6 Ways to Help Your Preschooler's Personality Blossom
Your 3 to 5 year old is starting to show her true colors.
You probably noticed your preschooler's unique personality peeking out those first few months of life --reaching eagerly for a rattle or perhaps pushing away a teddy bear. But between the ages of 3 and 5, your child's personality is really going to emerge.
What sorts of changes can you expect during the preschool years, and what can parents do to help their child blossom? Or should you even try intervene at all?
Self-Expression and (a Little) Self Control
From age 3 to 5, kids are becoming more comfortable expressing themselves with words, says Kirby Deater-Deckard, psychology professor at Virginia Polytechnic Institute and State University and author of Parenting Stress.
During these years, preschoolers also gain more self-control. They begin to rely less on you and others and more on themselves. They're learning how to calm themselves when they get excited, frightened, or upset, and they're becoming more attentive and less emotionally reactive.
Preschoolers are also building their self-confidence. And they're "gaining lots of experience in learning how to treat others," Deater-Deckard says.

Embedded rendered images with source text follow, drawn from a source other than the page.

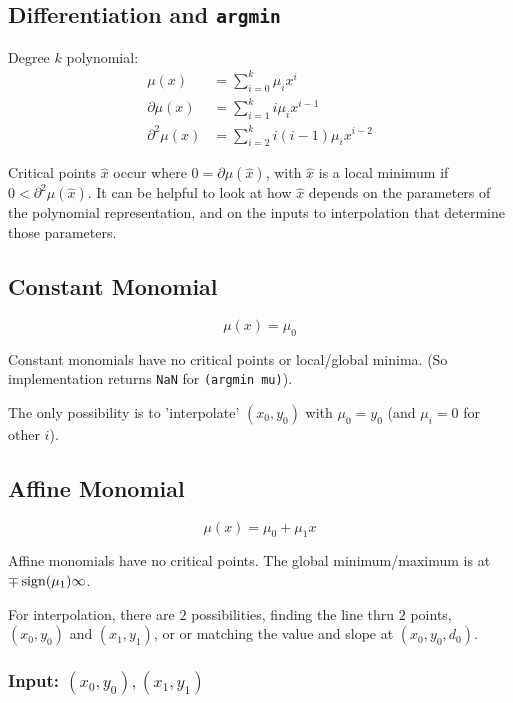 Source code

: \subsection{Differentiation and \texttt{argmin}}

Degree $k$ polynomial:
\begin{align}
\mu(x) & = \sum_{i=0}^{k} \mu_i x^i
\\
\partial{\mu}(x) & = \sum_{i=1}^{k} i \mu_i x^{i-1}
\nonumber
\\
\partial^2{\mu}(x) & = \sum_{i=2}^{k} i (i-1) \mu_i x^{i-2}
\nonumber
\end{align}

Critical points $\hat{x}$ occur where 
$ 0 = \partial{\mu}(\hat{x}) $,
with $\hat{x}$ is a local minimum if 
$ 0 < \partial^2{\mu}(\hat{x}) $.
It can be helpful to look at how $\hat{x}$ depends
on the parameters of the polynomial representation,
and on the inputs to interpolation that determine those 
parameters.

\subsection{Constant Monomial}

\begin{equation}
\mu(x) = \mu_0
\end{equation}

Constant monomials have no critical points or local/global
minima. 
(So implementation returns \texttt{NaN} for \texttt{(argmin mu)}).

The only possibility is to 'interpolate' $(x_0,y_0)$ with
$\mu_0 = y_0$ (and $\mu_i = 0$ for other $i$). 

\subsection{Affine Monomial}

\begin{equation}
\mu(x) = \mu_0 + \mu_1 x
\end{equation}

Affine monomials have no critical points.
The global minimum/maximum is at $\mp \operatorname*{sign}(\mu_1) \infty$.

For interpolation, there are $2$ possibilities, finding the line thru $2$
points, $(x_0,y_0)$ and $(x_1,y_1)$, or or matching the value and slope at
$(x_0,y_0,d_0)$.

\subsubsection{Input: $(x_0,y_0),(x_1,y_1)$}

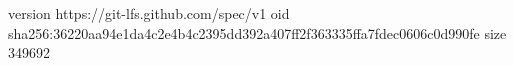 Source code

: version https://git-lfs.github.com/spec/v1
oid sha256:36220aa94e1da4c2e4b4c2395dd392a407ff2f363335ffa7fdec0606c0d990fe
size 349692

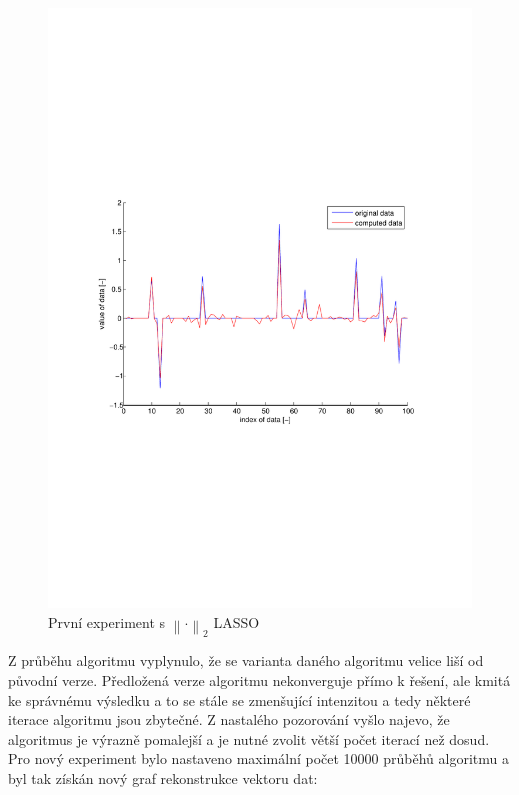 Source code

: \documentclass[FM,BP]{tulthesis}
\begin{document}
\begin{figure}[!ht]
	\begin{center}
		\includegraphics[scale=0.7]{obr/l2-firsttry.pdf}
	\end{center}
	\caption{První experiment s $\left\| \cdot \right\|_{2}$ LASSO}
	\label{fig:l2first}
\end{figure}

Z průběhu algoritmu vyplynulo, že se varianta daného algoritmu velice liší od původní verze. Předložená verze algoritmu nekonverguje přímo k řešení, ale kmitá ke správnému výsledku a to se stále se zmenšující intenzitou a tedy některé iterace algoritmu jsou zbytečné. Z nastalého pozorování vyšlo najevo, že algoritmus je výrazně pomalejší a je nutné zvolit větší počet iterací než dosud. Pro nový experiment bylo nastaveno maximální počet 10000 průběhů algoritmu a byl tak získán nový graf rekonstrukce vektoru dat:
\end{document}
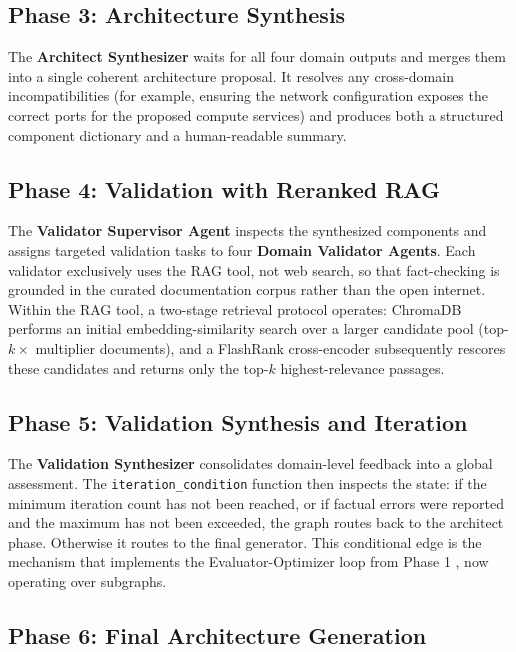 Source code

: \subsection{Phase 3: Architecture Synthesis}

The \textbf{Architect Synthesizer} waits for all four domain outputs and merges them into a single coherent architecture proposal. It resolves any cross-domain incompatibilities (for example, ensuring the network configuration exposes the correct ports for the proposed compute services) and produces both a structured component dictionary and a human-readable summary.

\subsection{Phase 4: Validation with Reranked RAG}

The \textbf{Validator Supervisor Agent} inspects the synthesized components and assigns targeted validation tasks to four \textbf{Domain Validator Agents}. Each validator exclusively uses the RAG tool, not web search, so that fact-checking is grounded in the curated documentation corpus rather than the open internet. Within the RAG tool, a two-stage retrieval protocol operates: ChromaDB performs an initial embedding-similarity search over a larger candidate pool (top-$k \times$ multiplier documents), and a FlashRank cross-encoder \cite{gao2023retrieval} subsequently rescores these candidates and returns only the top-$k$ highest-relevance passages.

\subsection{Phase 5: Validation Synthesis and Iteration}

The \textbf{Validation Synthesizer} consolidates domain-level feedback into a global assessment. The \texttt{iteration\_condition} function then inspects the state: if the minimum iteration count has not been reached, or if factual errors were reported and the maximum has not been exceeded, the graph routes back to the architect phase. Otherwise it routes to the final generator. This conditional edge is the mechanism that implements the Evaluator-Optimizer loop from Phase 1 \cite{anthropic2024agents}, now operating over subgraphs.

\subsection{Phase 6: Final Architecture Generation}

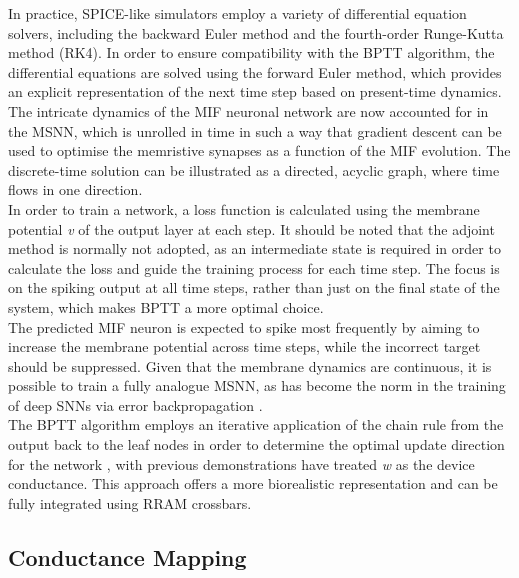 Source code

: \noindent In practice, SPICE-like simulators employ a variety of differential equation solvers, including the backward Euler method and the fourth-order Runge-Kutta method (RK4). In order to ensure compatibility with the BPTT algorithm, the differential equations are solved using the forward Euler method, which provides an explicit representation of the next time step based on present-time dynamics. \\

\noindent The intricate dynamics of the MIF neuronal network are now accounted for in the MSNN, which is unrolled in time in such a way that gradient descent can be used to optimise the memristive synapses as a function of the MIF evolution. The discrete-time solution can be illustrated as a directed, acyclic graph, where time flows in one direction. \\

\noindent In order to train a network, a loss function is calculated using the membrane potential \textit{v} of the output layer at each step. It should be noted that the adjoint method \cite{chen2018neural} is normally not adopted, as an intermediate state is required in order to calculate the loss and guide the training process for each time step. The focus is on the spiking output at all time steps, rather than just on the final state of the system, which makes BPTT a more optimal choice.\\

\noindent The predicted MIF neuron is expected to spike most frequently by aiming to increase the membrane potential across time steps, while the incorrect target should be suppressed. Given that the membrane dynamics are continuous, it is possible to train a fully analogue MSNN, as has become the norm in the training of deep SNNs via error backpropagation \cite{neftci2019surrogate}.\\

\noindent The BPTT algorithm employs an iterative application of the chain rule from the output back to the leaf nodes in order to determine the optimal update direction for the network \cite{eshraghian2023training}, with previous demonstrations have treated \textit{w} as the device conductance. This approach offers a more biorealistic representation and can be fully integrated using RRAM crossbars.

\subsection[Conductance Mapping]{Conductance Mapping}


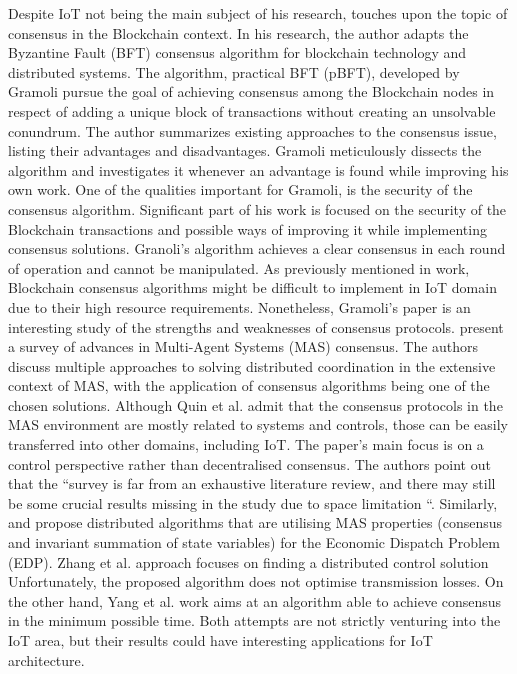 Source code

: \documentclass[oneside,12pt]{book}
\begin{document}
Despite IoT not being the main subject of his research, \cite{GRAMOLI2020760} touches upon the topic of consensus in the Blockchain context. In his research, the author adapts the Byzantine Fault (BFT) consensus algorithm for blockchain technology and distributed systems. The algorithm, practical BFT (pBFT), developed by Gramoli pursue the goal of achieving consensus among the Blockchain nodes in respect of adding a unique block of transactions without creating an unsolvable conundrum. The author summarizes existing approaches to the consensus issue, listing their advantages and disadvantages. Gramoli meticulously dissects the algorithm and investigates it whenever an advantage is found while improving his own work. One of the qualities important for Gramoli, is the security of the consensus algorithm. Significant part of his work is focused on the security of the Blockchain transactions and possible ways of improving it while implementing consensus solutions. Granoli’s algorithm achieves a clear consensus in each round of operation and cannot be manipulated. As previously mentioned in \cite{SALIMITARI2020100212} work, Blockchain consensus algorithms might be difficult to implement in IoT domain due to their high resource requirements. Nonetheless, Gramoli’s paper is an interesting study of the strengths and weaknesses of consensus protocols.\smallskip \newline
\cite{7776972} present a survey of advances in Multi-Agent Systems (MAS) consensus. The authors discuss multiple approaches to solving distributed coordination in the extensive context of MAS, with the application of consensus algorithms being one of the chosen solutions. Although Quin et al. admit that the consensus protocols in the MAS environment are mostly related to systems and controls, those can be easily transferred into other domains, including IoT.   The paper’s main focus is on a control perspective rather than decentralised consensus. The authors point out that the “survey is far from an exhaustive literature review, and there may still be some crucial results missing in the study due to space limitation “.\smallskip \newline
Similarly, \cite{6810888} and \cite{7339456} propose distributed algorithms that are utilising MAS properties (consensus and invariant summation of state variables) for the Economic Dispatch Problem (EDP). Zhang et al. approach focuses on finding a distributed control solution Unfortunately, the proposed algorithm does not optimise transmission losses. On the other hand, Yang et al. work aims at an algorithm able to achieve consensus in the minimum possible time.  Both attempts are not strictly venturing into the IoT area, but their results could have interesting applications for IoT architecture.\smallskip \newline
\end{document}
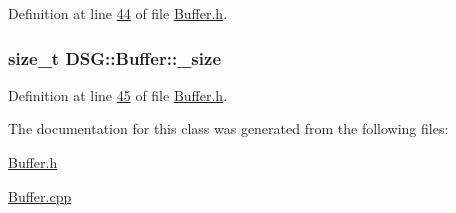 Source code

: Definition at line \hyperlink{_buffer_8h_source_l00044}{44} of file \hyperlink{_buffer_8h_source}{Buffer.\+h}.

\hypertarget{class_d_s_g_1_1_buffer_a4e2fef9ed617af2554b25c999def8f71}{
\subsubsection[{\+\_\+size}]{\setlength{\rightskip}{0pt plus 5cm}size\+\_\+t D\+S\+G\+::\+Buffer\+::\+\_\+size\hspace{0.3cm}{\ttfamily [protected]}}}\label{class_d_s_g_1_1_buffer_a4e2fef9ed617af2554b25c999def8f71}


Definition at line \hyperlink{_buffer_8h_source_l00045}{45} of file \hyperlink{_buffer_8h_source}{Buffer.\+h}.



The documentation for this class was generated from the following files\+:\begin{DoxyCompactItemize}
\item 
\hyperlink{_buffer_8h}{Buffer.\+h}\item 
\hyperlink{_buffer_8cpp}{Buffer.\+cpp}\end{DoxyCompactItemize}

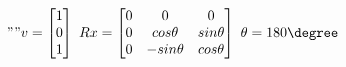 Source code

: \documentclass[preview]{standalone}
\begin{document}
\begin{align*}
""
                        \begin{gather*}
                        v=\begin{bmatrix}
                        1\\
                        0\\
                        1
                        \end{bmatrix} \ Rx=\begin{bmatrix}
                        0 & 0 & 0\\
                        0 & cos\theta  & sin\theta \\
                        0 & -sin\theta  & cos\theta 
                        \end{bmatrix} \ \theta =180\degree \\
                        \end{gather*}
\end{align*}
\end{document}
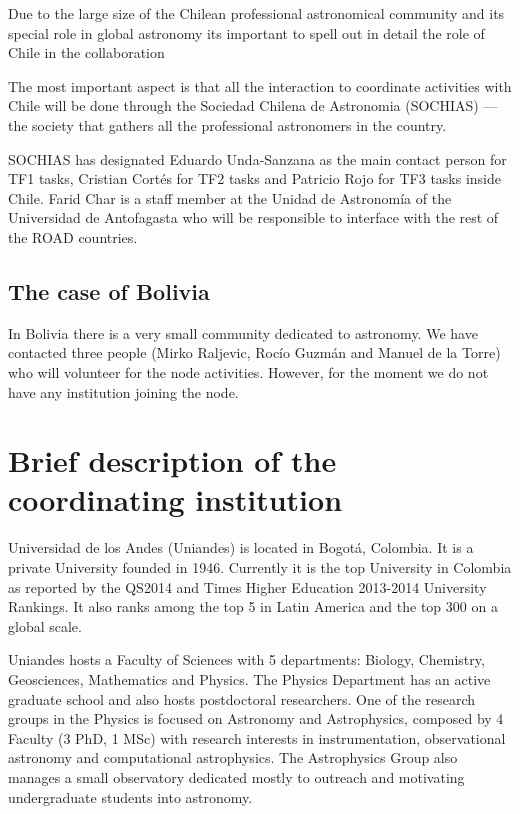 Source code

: \documentclass[12pt]{article}
\begin{document}
Due to the large size of the Chilean professional astronomical
community and its special role in global astronomy its important to
spell out in detail the role of Chile in the collaboration

The most important aspect is that all the interaction to coordinate
activities with Chile will be done through the Sociedad Chilena de
Astronomia (SOCHIAS) --- the society that gathers all the professional
astronomers in the country.

SOCHIAS has designated Eduardo Unda-Sanzana as the main contact
person for TF1 tasks, Cristian Cort\'es for TF2 tasks and Patricio
Rojo for TF3 tasks inside Chile. Farid Char is a staff member at the
Unidad de Astronomía of the Universidad de Antofagasta who will be
responsible to interface with the rest of the ROAD countries. 


\subsection*{The case of Bolivia}

In Bolivia there is a very small community dedicated to
astronomy. We have contacted three people (Mirko Raljevic, Roc\'io
Guzm\'an and Manuel de la Torre) who will volunteer for the node
activities. However, for the moment we do not have any institution
joining the node.

\appendixpage
\appendix

\section{Brief description of the coordinating institution}

Universidad de los Andes (Uniandes) is located in Bogotá, Colombia. It
is a private University founded in 1946. Currently it is the top
University in Colombia as reported by the QS2014 and Times
Higher Education 2013-2014 University Rankings. It also ranks among
the top 5 in Latin America and the top 300 on a global scale.    

Uniandes hosts a Faculty of Sciences with 5 departments: Biology,
Chemistry, Geosciences, Mathematics and Physics. The Physics
Department has an active graduate school and also hosts postdoctoral
researchers. One of the research groups in the Physics is focused on
Astronomy and Astrophysics, composed by 4 Faculty (3 PhD, 1 MSc) with
research interests in instrumentation, observational astronomy and
computational astrophysics. The Astrophysics Group also manages a
small observatory dedicated mostly to outreach and motivating
undergraduate students into astronomy. 
\end{document}
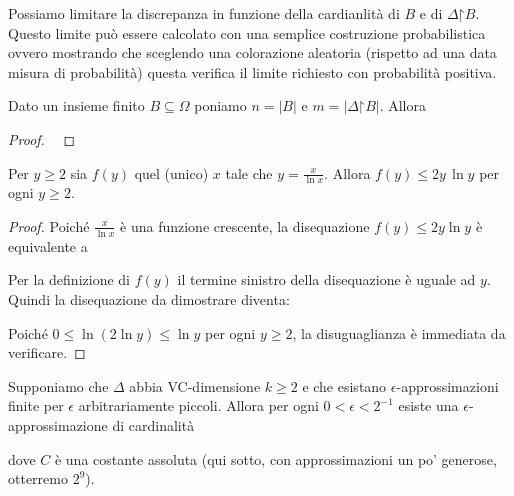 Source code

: Possiamo limitare la discrepanza in funzione della cardianlit\`a di $B$ e di $\Delta\mathord\restriction B$.  Questo limite pu\`o essere calcolato con una semplice costruzione probabilistica ovvero mostrando che sceglendo una colorazione aleatoria (rispetto ad una data misura di probabilit\`a) questa verifica il limite richiesto con probabilit\`a positiva.


\begin{lemma}\label{discrepanzarandom} Dato un insieme finito $B\subseteq\Omega$ poniamo $n=|B|$ e $m=|\Delta \mathord\restriction B|$. Allora 

\end{lemma}

\begin{proof}
\ 
\end{proof}

\begin{lemma}\label{lem_nemesis}
Per $y\ge2$ sia $f(y)$ quel (unico) $x$ tale che $y=\displaystyle\frac{x}{\ln x}$. Allora $f(y)\le2y\,\ln y$ per ogni $y\ge2$.
\end{lemma}

\begin{proof}
Poich\'e $\displaystyle\frac{x}{\ln x}$ \`e una funzione crescente, la disequazione $f(y)\le2y\ln y$ \`e equivalente a 


Per la definizione di $f(y)$ il termine sinistro della disequazione \`e uguale ad $y$. Quindi la disequazione da dimostrare diventa:


Poich\'e $0\le\ln(2\ln y)\le \ln y$ per ogni $y\ge2$, la disuguaglianza \`e immediata da verificare.
\end{proof}


\begin{lemma}
Supponiamo che $\Delta$ abbia VC-dimensione $k\ge 2$ e che esistano $\epsilon$-approssimazioni finite per $\epsilon$ arbitrariamente piccoli. Allora per ogni $0<\epsilon<2^{-1}$ esiste una $\epsilon$-approssimazione di cardinalit\`a 


dove $C$ \`e una costante assoluta (qui sotto, con approssimazioni un po' generose, otterremo $2^9$).
\end{lemma}

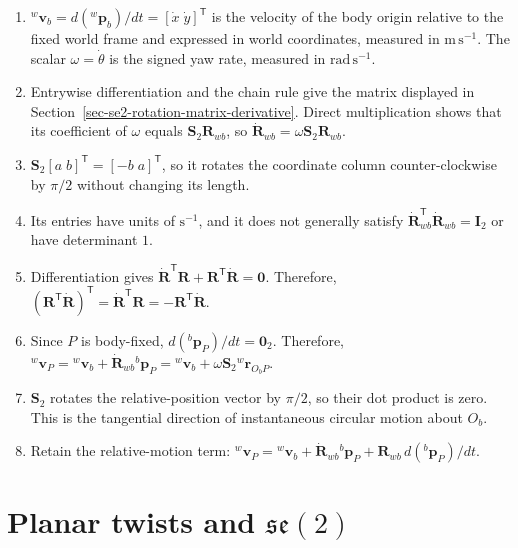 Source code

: \documentclass[
  australian,
  12pt,
  letterpaper,
  DIV=11,
  numbers=noendperiod,
  twoside]{scrreprt}
\providecommand{\tightlist}{%
  \setlength{\itemsep}{0pt}\setlength{\parskip}{0pt}}
\begin{document}
\begin{enumerate}
\def\labelenumi{\arabic{enumi}.}
\tightlist
\item
  \({}^{w}\mathbf v_b=d({}^{w}\mathbf p_b)/dt=[\dot x\;\dot y]^\mathsf T\)
  is the velocity of the body origin relative to the fixed world frame
  and expressed in world coordinates, measured in
  \(\mathrm{m\,s^{-1}}\). The scalar \(\omega=\dot\theta\) is the signed
  yaw rate, measured in \(\mathrm{rad\,s^{-1}}\).
\item
  Entrywise differentiation and the chain rule give the matrix displayed
  in Section~\ref{sec-se2-rotation-matrix-derivative}. Direct
  multiplication shows that its coefficient of \(\omega\) equals
  \(\mathbf S_2\mathbf R_{wb}\), so
  \(\dot{\mathbf R}_{wb}=\omega\mathbf S_2\mathbf R_{wb}\).
\item
  \(\mathbf S_2[a\;b]^\mathsf T=[-b\;a]^\mathsf T\), so it rotates the
  coordinate column counter-clockwise by \(\pi/2\) without changing its
  length.
\item
  Its entries have units of \(\mathrm{s^{-1}}\), and it does not
  generally satisfy
  \(\dot{\mathbf R}_{wb}^\mathsf T\dot{\mathbf R}_{wb}=\mathbf I_2\) or
  have determinant \(1\).
\item
  Differentiation gives
  \(\dot{\mathbf R}^\mathsf T\mathbf R+\mathbf R^\mathsf T\dot{\mathbf R}=\mathbf 0\).
  Therefore,
  \((\mathbf R^\mathsf T\dot{\mathbf R})^\mathsf T=\dot{\mathbf R}^\mathsf T\mathbf R=-\mathbf R^\mathsf T\dot{\mathbf R}\).
\item
  Since \(P\) is body-fixed, \(d({}^{b}\mathbf p_P)/dt=\mathbf 0_2\).
  Therefore,
  \({}^{w}\mathbf v_P={}^{w}\mathbf v_b+\dot{\mathbf R}_{wb}{}^{b}\mathbf p_P={}^{w}\mathbf v_b+\omega\mathbf S_2{}^{w}\mathbf r_{O_bP}\).
\item
  \(\mathbf S_2\) rotates the relative-position vector by \(\pi/2\), so
  their dot product is zero. This is the tangential direction of
  instantaneous circular motion about \(O_b\).
\item
  Retain the relative-motion term:
  \({}^{w}\mathbf v_P={}^{w}\mathbf v_b+\dot{\mathbf R}_{wb}{}^{b}\mathbf p_P+\mathbf R_{wb}\,d({}^{b}\mathbf p_P)/dt\).
\end{enumerate}

\section{\texorpdfstring{Planar twists and
\(\mathfrak{se}(2)\)}{Planar twists and \textbackslash mathfrak\{se\}(2)}}\label{planar-twists-and-mathfrakse2}
\end{document}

By age 5, kids typically start showing more concern for mom and dad, at last starting to understand that you have your own needs and feelings. They also begin to show affection more easily, develop a fantasy life, and may see-saw between being demanding and being cooperative.
Ways You Can Help Your Child's Personality Grow
While your child's personality will blossom on its own naturally, there's actually a lot you can do to help as well as a few things to avoid.
1. Remember that your child is unique. "Children differ in remarkable ways from each other in their budding personalities," Deater-Deckard says. That includes siblings. Ultimately, "healthy personality development is fostered by parenting that is sensitive and responsive to the individual strengths and needs of the child."
2. Encourage play. Play is a huge influence on a child's development. Pediatrician Tanya R. Altmann, author of Mommy Calls: Dr. Tanya Answers Parents' Top 101 Questions About Babies and Toddlers, says giving kids time to play is key to helping your child's personality blossom.
Play helps kids develop physically, mentally, and emotionally. It teaches them to work in groups, settle conflicts, develop their imagination, and try on different roles. When kids play, they practice decision-making, learn to stand up for themselves, create, explore, and lead.
3. Avoid labels. You want your child's personality to develop on its own without being shaped by your (or anyone else's) views. So avoid labeling your preschooler with words like shy, bossy, emotional, or tough.
4. Set an example. You're probably the person your preschooler sees and imitates the most. So it's up to you to model politeness, sharing, and patience.
5. Realize it's nature and nurture. Don't chalk up your child's personality to just his or her nature or the nurturing you provide. Both matter, Deater-Deckard says, and both work "together to create the diversity of children’s and adults' personalities."